Этот плен современной русской живописи у французов, который отметили, например, итальянские критики по поводу советских экспонатов на Венецианской выставке[281], не случаен. Начался он в XX веке и отражал общую тенденцию русской буржуазной культуры, которая потому и шла за французской, прежде всего латинско–формалистической, что русское общество переживало приблизительно ту же фазу развития, что и западноевропейские страны.
И немецкие сецессионисты[282] в одной своей полосе, в таких художниках чистой живописи, как Либерман, Слефогт, Коринт, и в их теоретическом представителе Мейере–Греффе и немецких кубофутуристах, так же точно вовлечены были в фейерверк французского формализма по родственности судеб буржуазии и буржуазной интеллигенции во всех странах. Тем не менее этот формализм, сильно разложивший германскую живопись, чужд ее духу. Разумеется, я здесь не имею в виду какую–то метафизическую абстрактную душу. Но было бы слишком долго объяснять здесь, почему именно в Германии на творчество художников всех родов легла, так сказать, публицистическая общественная печать почти в той же степени, как на произведения русских художников, составляющих основную колонну русского искусства. Как бы то ни было, но для немца рисунок всегда стоял выше колорита, внутренний идейно–психологический заряд выше просто зрелища, ласкающего или интригующего глаз. Композиция картины представлялась почти всегда немецким художникам как проекция поэмы на полотне, а не как разделение поверхности на цветные пятна. Немецкий художник–живописец в гораздо большей мере оставался поэтом, чем современный француз.
Война и разгром вызвали огромный душевный надлом в интеллигенции Германии, тем более что эта война и этот разгром легли страшно тяжело на интеллигенцию вообще, а на художников в особенности.
Первый период послевоенной немецкой живописи шел под знаменем чистого экспрессионизма.

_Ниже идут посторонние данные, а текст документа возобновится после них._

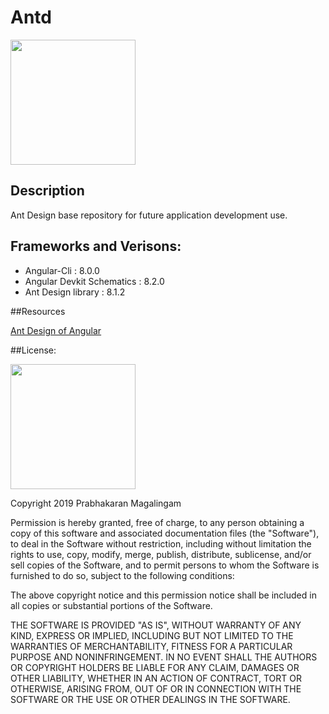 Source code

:# Antd

<img src="https://img.alicdn.com/tfs/TB1X.qJJgHqK1RjSZFgXXa7JXXa-89-131.svg" data-canonical-src="https://gyazo.com/eb5c5741b6a9a16c692170a41a49c858.png" width="200"/>              

## Description
Ant Design base repository for future application development use. 

## Frameworks and Verisons:

* Angular-Cli : 8.0.0    
* Angular Devkit Schematics :  8.2.0     
* Ant Design library : 8.1.2

##Resources

[Ant Design of Angular](https://ng.ant.design/)

##License: 

<img src="https://opensource.org/files/OSIApproved_1.png" data-canonical-src="" width="200"/>   

Copyright 2019 Prabhakaran Magalingam

Permission is hereby granted, free of charge, to any person obtaining a copy of this software and associated documentation files (the "Software"), to deal in the Software without restriction, including without limitation the rights to use, copy, modify, merge, publish, distribute, sublicense, and/or sell copies of the Software, and to permit persons to whom the Software is furnished to do so, subject to the following conditions:

The above copyright notice and this permission notice shall be included in all copies or substantial portions of the Software.

THE SOFTWARE IS PROVIDED "AS IS", WITHOUT WARRANTY OF ANY KIND, EXPRESS OR IMPLIED, INCLUDING BUT NOT LIMITED TO THE WARRANTIES OF MERCHANTABILITY, FITNESS FOR A PARTICULAR PURPOSE AND NONINFRINGEMENT. IN NO EVENT SHALL THE AUTHORS OR COPYRIGHT HOLDERS BE LIABLE FOR ANY CLAIM, DAMAGES OR OTHER LIABILITY, WHETHER IN AN ACTION OF CONTRACT, TORT OR OTHERWISE, ARISING FROM, OUT OF OR IN CONNECTION WITH THE SOFTWARE OR THE USE OR OTHER DEALINGS IN THE SOFTWARE.

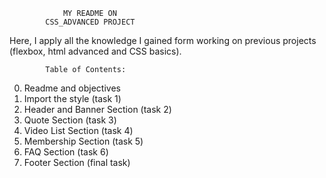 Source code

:                 MY README ON
            CSS_ADVANCED PROJECT
Here, I apply all the knowledge I gained form working on previous projects (flexbox, html advanced and CSS basics).

            Table of Contents:
0.	Readme and objectives
1.	Import the style (task 1)
2.	Header and Banner Section (task 2)
3.	Quote Section (task 3)
4.	Video List Section (task 4)
5.	Membership Section (task 5)
6.	FAQ Section (task 6)
7.	Footer Section (final task)




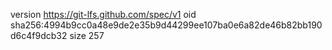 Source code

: version https://git-lfs.github.com/spec/v1
oid sha256:4994b9cc0a48e9de2e35b9d44299ee107ba0e6a82de46b82bb190d6c4f9dcb32
size 257
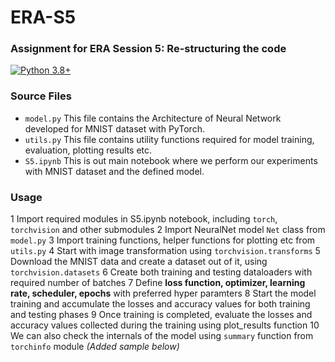 # ERA-S5
### Assignment for ERA Session 5: Re-structuring the code

[![Python 3.8+](https://img.shields.io/badge/python-3.8+-blue.svg)](https://www.python.org/downloads/release/python-380/)

### Source Files
- `model.py` This file contains the Architecture of Neural Network developed for MNIST dataset with PyTorch.
- `utils.py` This file contains utility functions required for model training, evaluation, plotting results etc.
- `S5.ipynb` This is out main notebook where we perform our experiments with MNIST dataset and the defined model.

### Usage
 1 Import required modules in S5.ipynb notebook, including `torch`, `torchvision` and other submodules
 2 Import NeuralNet model `Net` class from `model.py`
 3 Import training functions, helper functions for plotting etc from `utils.py`
 4 Start with image transformation using `torchvision.transforms`
 5 Download the MNIST data and create a dataset out of it, using `torchvision.datasets`
 6 Create both training and testing dataloaders with required number of batches
 7 Define **loss function, optimizer, learning rate, scheduler, epochs** with preferred hyper paramters
 8 Start the model training and accumulate the losses and accuracy values for both training and testing phases
 9 Once training is completed, evaluate the losses and accuracy values collected during the training using plot_results function
 10 We can also check the internals of the model using `summary` function from `torchinfo` module *(Added sample below)*

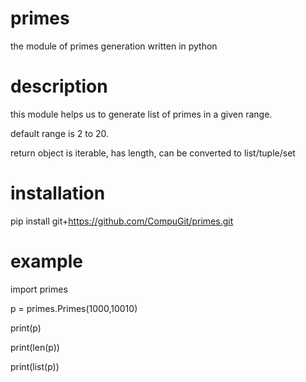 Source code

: # primes
the module of primes generation written in  python

# description
this module helps us to generate list of primes in a given range.

default range is 2 to 20.

return object is iterable, has length, can be converted to list/tuple/set

# installation
pip install git+https://github.com/CompuGit/primes.git

# example
import primes

p = primes.Primes(1000,10010)

print(p)

print(len(p))

print(list(p))
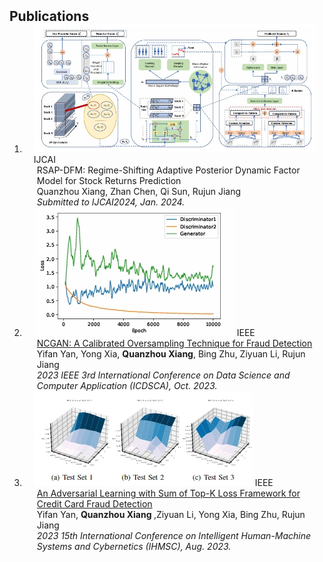 <h2 id="publications" style="margin: 2px 0px -15px;">Publications</h2>

<div class="publications">
<ol class="bibliography">

<li>
<div class="pub-row">

  <div class="col-sm-3 abbr" style="position: relative;padding-right: 15px;padding-left: 15px;">
    <img src="assets/img/论文3图.png" class="teaser img-fluid z-depth-1">
    <abbr class="badge">IJCAI</abbr>
  </div>

  <div class="col-sm-9" style="position: relative;padding-right: 15px;padding-left: 20px;">
    <div class="title">RSAP-DFM: Regime-Shifting Adaptive Posterior Dynamic Factor Model for Stock Returns Prediction</div>
    <div class="author">Quanzhou Xiang, Zhan Chen, Qi Sun, Rujun Jiang</div>
    <div class="periodical"><em>Submitted to IJCAI2024, Jan. 2024.</em></div>
  </div>
</div>
</li>

<li>
<div class="pub-row">

  <div class="col-sm-3 abbr" style="position: relative;padding-right: 15px;padding-left: 15px;">
    <img src="assets/img/论文2图.png" class="teaser img-fluid z-depth-1">
    <abbr class="badge">IEEE</abbr>
  </div>

  <div class="col-sm-9" style="position: relative;padding-right: 15px;padding-left: 20px;">
    <div class="title"><a href="https://ieeexplore.ieee.org/abstract/document/10392583">NCGAN: A Calibrated Oversampling Technique for Fraud Detection</a></div>
    <div class="author">Yifan Yan, Yong Xia, <strong>Quanzhou Xiang</strong>, Bing Zhu, Ziyuan Li, Rujun Jiang</div>
    <div class="periodical"><em>2023 IEEE 3rd International Conference on Data Science and Computer Application (ICDSCA), Oct. 2023.</em></div>
  </div>
</div>
</li>
<li>
<div class="pub-row">

  <div class="col-sm-3 abbr" style="position: relative;padding-right: 15px;padding-left: 15px;">
    <img src="assets/img/论文1图.png" class="teaser img-fluid z-depth-1">
    <abbr class="badge">IEEE</abbr>
  </div>

  <div class="col-sm-9" style="position: relative;padding-right: 15px;padding-left: 20px;">
    <div class="title"><a href="https://ieeexplore.ieee.org/abstract/document/10261557">An Adversarial Learning with Sum of Top-K Loss Framework for Credit Card Fraud Detection</a></div>
    <div class="author">Yifan Yan, <strong>Quanzhou Xiang </strong>,Ziyuan Li, Yong Xia, Bing Zhu, Rujun Jiang</div>
    <div class="periodical"><em>2023 15th International Conference on Intelligent Human-Machine Systems and Cybernetics (IHMSC), Aug. 2023.</em></div>
  </div>
</div>
</li>
  
<br>

</ol>
</div>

Кто же это такие — экспрессионисты?
С внешней стороны как будто похоже было на кубофутуристов. Они так же, как и французские их собратья, провозглашали независимость от внешней действительности. Художник, по мнению экспрессионистов, не должен быть рабом действительности, не должен отражать ее, он должен выражать себя самого, свою личность, выбрасывать на полотно вулканическое содержание своих духовных недр.
Но вот тут–то и разница. У французских кубофутуристов никакого внутреннего лирического содержания нет, потому что они, так сказать, играют в кубики или устраивают красочные фейерверки, стараясь достичь наивысшего совершенства в этом виртуозничании. Немецкий же художник кричит о том, что болит в его душе.
Однако, несмотря на свое стремление к содержательному искусству, экспрессионисты лишь в редких случаях поднимаются до общественно значительных сюжетов. Субъективизм их так силен, что и содержание и форма мельчают. В сущности, на них лежит печать эпохи распада не меньше, чем на кубистах. Не связанный подражанием действительности, немецкий экспрессионист часто до крайности невразумителен, рисунок его стерт, краски ярки, но расплывчаты, образы туманны и символичны. Картины представляют собою продукт внутреннего страдания, часто по–интеллигентски преломляющегося в искание бога и в пророчество о потустороннем.